### [WHAT YOU WILL DO]
For the entries below, report every line that includes the word "color".

Items from a dataset
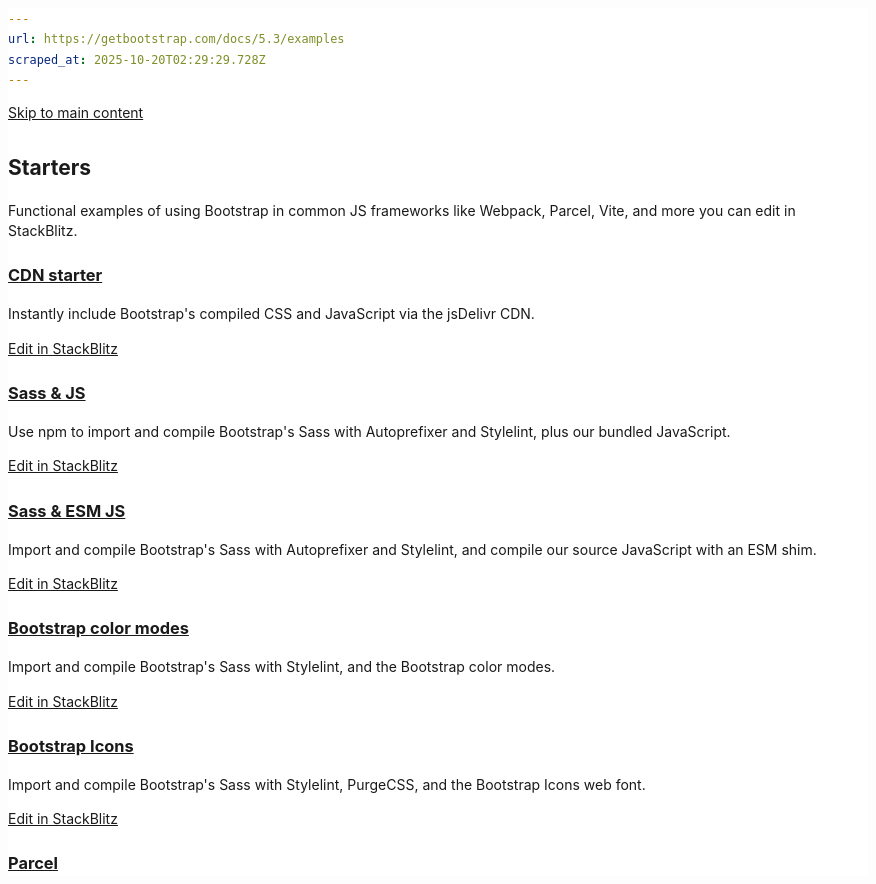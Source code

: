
 ```yaml
---
url: https://getbootstrap.com/docs/5.3/examples
scraped_at: 2025-10-20T02:29:29.728Z
---
```


[Skip to main content](https://getbootstrap.com/docs/5.3/examples/#content)

## Starters

Functional examples of using Bootstrap in common JS frameworks like Webpack, Parcel, Vite, and more you can edit in StackBlitz.

### [CDN starter](https://github.com/twbs/examples/tree/main/starter/)

Instantly include Bootstrap's compiled CSS and JavaScript via the jsDelivr CDN.

[Edit in StackBlitz](https://stackblitz.com/github/twbs/examples/tree/main/starter?file=index.html)

### [Sass & JS](https://github.com/twbs/examples/tree/main/sass-js/)

Use npm to import and compile Bootstrap's Sass with Autoprefixer and Stylelint, plus our bundled JavaScript.

[Edit in StackBlitz](https://stackblitz.com/github/twbs/examples/tree/main/sass-js?file=index.html)

### [Sass & ESM JS](https://github.com/twbs/examples/tree/main/sass-js-esm/)

Import and compile Bootstrap's Sass with Autoprefixer and Stylelint, and compile our source JavaScript with an ESM shim.

[Edit in StackBlitz](https://stackblitz.com/github/twbs/examples/tree/main/sass-js-esm?file=index.html)

### [Bootstrap color modes](https://github.com/twbs/examples/tree/main/color-modes/)

Import and compile Bootstrap's Sass with Stylelint, and the Bootstrap color modes.

[Edit in StackBlitz](https://stackblitz.com/github/twbs/examples/tree/main/color-modes?file=index.html)

### [Bootstrap Icons](https://github.com/twbs/examples/tree/main/icons-font/)

Import and compile Bootstrap's Sass with Stylelint, PurgeCSS, and the Bootstrap Icons web font.

[Edit in StackBlitz](https://stackblitz.com/github/twbs/examples/tree/main/icons-font?file=index.html)

### [Parcel](https://github.com/twbs/examples/tree/main/parcel/)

### [RESULT FOR THIS TASK]
### [Bootstrap color modes](https://github.com/twbs/examples/tree/main/color-modes/)
Import and compile Bootstrap's Sass with Stylelint, and the Bootstrap color modes.
[Edit in StackBlitz](https://stackblitz.com/github/twbs/examples/tree/main/color-modes?file=index.html)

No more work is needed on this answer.